Crossing the abyss: asynchronous signals in a synchronous world
Only the most elementary logic circuits use a single clock. Most data-movement applications, including disk-drive controllers, CDROM/DVD controllers, modems, network interfaces, and network processors, bear inherent challenges moving data across multiple clock domains. When signals travel from one clock domain to another, the signal appears to be asynchronous in the new clock domain.
In modern IC, ASIC, and FPGA designs, engineers have many software programs to help them create million-gate circuits, but these programs do not solve the problem of signal synchronization. It is up to the designer to know reliable design techniques that reduce the risk of failure for circuits communicating across clock domains.
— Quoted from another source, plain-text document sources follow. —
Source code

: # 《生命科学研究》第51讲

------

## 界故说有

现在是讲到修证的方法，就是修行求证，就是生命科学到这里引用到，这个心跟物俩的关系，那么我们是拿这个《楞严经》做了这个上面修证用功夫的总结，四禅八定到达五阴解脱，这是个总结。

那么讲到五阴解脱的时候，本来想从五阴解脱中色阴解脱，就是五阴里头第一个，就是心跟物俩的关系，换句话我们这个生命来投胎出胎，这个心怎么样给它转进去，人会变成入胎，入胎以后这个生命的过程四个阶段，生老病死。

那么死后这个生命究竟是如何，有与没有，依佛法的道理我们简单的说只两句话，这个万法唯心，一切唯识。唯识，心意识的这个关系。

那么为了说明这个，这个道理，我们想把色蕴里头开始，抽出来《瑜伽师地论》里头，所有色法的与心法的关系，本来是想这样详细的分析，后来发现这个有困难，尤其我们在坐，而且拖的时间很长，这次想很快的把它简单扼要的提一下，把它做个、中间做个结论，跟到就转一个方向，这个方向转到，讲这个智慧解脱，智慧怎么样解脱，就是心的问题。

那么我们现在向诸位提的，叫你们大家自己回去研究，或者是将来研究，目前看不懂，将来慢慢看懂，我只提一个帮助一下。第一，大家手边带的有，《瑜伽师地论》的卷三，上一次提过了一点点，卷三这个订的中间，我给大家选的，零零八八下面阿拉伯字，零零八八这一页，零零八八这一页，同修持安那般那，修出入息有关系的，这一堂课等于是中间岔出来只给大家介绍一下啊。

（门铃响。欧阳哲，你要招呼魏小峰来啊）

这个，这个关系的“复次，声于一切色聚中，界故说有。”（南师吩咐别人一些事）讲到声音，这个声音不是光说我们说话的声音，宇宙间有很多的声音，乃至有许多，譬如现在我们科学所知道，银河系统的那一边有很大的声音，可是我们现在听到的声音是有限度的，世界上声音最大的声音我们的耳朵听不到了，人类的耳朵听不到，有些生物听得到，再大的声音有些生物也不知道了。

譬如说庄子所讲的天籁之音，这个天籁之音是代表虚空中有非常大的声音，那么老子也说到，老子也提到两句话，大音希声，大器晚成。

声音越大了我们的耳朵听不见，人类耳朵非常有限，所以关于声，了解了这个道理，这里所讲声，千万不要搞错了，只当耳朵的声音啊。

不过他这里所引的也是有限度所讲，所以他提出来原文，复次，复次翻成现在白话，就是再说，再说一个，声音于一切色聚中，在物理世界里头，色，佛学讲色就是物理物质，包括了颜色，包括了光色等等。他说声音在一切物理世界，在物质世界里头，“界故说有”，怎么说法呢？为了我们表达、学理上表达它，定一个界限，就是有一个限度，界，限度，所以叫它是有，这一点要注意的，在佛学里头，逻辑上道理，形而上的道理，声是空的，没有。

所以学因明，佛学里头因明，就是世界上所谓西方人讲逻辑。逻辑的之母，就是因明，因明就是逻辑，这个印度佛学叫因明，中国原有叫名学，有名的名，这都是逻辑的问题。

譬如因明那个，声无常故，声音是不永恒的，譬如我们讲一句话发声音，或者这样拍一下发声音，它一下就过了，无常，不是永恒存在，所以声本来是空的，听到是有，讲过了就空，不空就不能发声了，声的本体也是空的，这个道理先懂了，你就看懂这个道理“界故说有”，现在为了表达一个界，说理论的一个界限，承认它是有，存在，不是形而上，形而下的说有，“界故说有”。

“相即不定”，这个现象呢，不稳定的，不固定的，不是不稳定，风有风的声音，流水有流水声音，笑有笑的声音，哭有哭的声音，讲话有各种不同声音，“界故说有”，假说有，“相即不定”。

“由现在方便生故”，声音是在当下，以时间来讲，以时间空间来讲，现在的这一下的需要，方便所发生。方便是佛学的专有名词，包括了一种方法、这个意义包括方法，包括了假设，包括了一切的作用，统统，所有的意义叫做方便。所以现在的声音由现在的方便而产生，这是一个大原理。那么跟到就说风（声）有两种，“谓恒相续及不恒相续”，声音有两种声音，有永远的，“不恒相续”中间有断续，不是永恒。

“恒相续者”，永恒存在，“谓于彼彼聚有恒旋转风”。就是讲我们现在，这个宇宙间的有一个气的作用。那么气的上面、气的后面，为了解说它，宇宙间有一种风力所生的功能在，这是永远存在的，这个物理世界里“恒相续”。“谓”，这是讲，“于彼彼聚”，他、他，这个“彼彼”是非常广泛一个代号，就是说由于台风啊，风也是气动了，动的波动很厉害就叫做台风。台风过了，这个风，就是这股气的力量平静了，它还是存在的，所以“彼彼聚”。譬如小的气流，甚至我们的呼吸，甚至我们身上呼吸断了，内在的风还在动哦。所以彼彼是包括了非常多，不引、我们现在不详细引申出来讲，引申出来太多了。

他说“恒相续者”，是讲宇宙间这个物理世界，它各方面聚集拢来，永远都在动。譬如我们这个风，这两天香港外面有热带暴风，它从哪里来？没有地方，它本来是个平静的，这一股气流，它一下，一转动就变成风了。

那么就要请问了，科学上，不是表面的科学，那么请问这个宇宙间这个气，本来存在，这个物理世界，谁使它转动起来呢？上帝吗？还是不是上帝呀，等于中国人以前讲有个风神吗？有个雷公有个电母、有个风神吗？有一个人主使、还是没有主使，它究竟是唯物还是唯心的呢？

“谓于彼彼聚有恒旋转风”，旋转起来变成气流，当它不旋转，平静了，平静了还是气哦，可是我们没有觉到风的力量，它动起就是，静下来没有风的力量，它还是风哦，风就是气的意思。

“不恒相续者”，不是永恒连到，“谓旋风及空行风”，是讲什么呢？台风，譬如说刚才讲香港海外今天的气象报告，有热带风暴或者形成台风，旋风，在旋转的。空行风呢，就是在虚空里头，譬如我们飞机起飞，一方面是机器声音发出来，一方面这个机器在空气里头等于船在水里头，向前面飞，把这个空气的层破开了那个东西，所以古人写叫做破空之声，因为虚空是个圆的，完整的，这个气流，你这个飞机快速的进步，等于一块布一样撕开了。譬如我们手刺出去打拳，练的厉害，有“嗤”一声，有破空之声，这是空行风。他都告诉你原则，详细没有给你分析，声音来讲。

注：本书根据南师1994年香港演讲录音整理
The first step in managing multiclock designs is to understand the problem of signal stability. When a signal crosses a clock domain, it appears to the circuitry in the new clock domain as an asynchronous signal. The circuit that receives this signal needs to synchronize it. Synchronization prevents the metastable state of the first storage element (flip-flop) in the new clock domain from propagating through the circuit.
Metastability is the inability of a flip-flop to arrive at a known state in a specific amount of time. When a flip-flop enters a metastable state, you can predict neither the element's output voltage level nor when the output will settle to a correct voltage level. During this settling time, the flip-flop's output is at some intermediate voltage level or may oscillate and can cascade the invalid output level to flip-flops farther down the signal path.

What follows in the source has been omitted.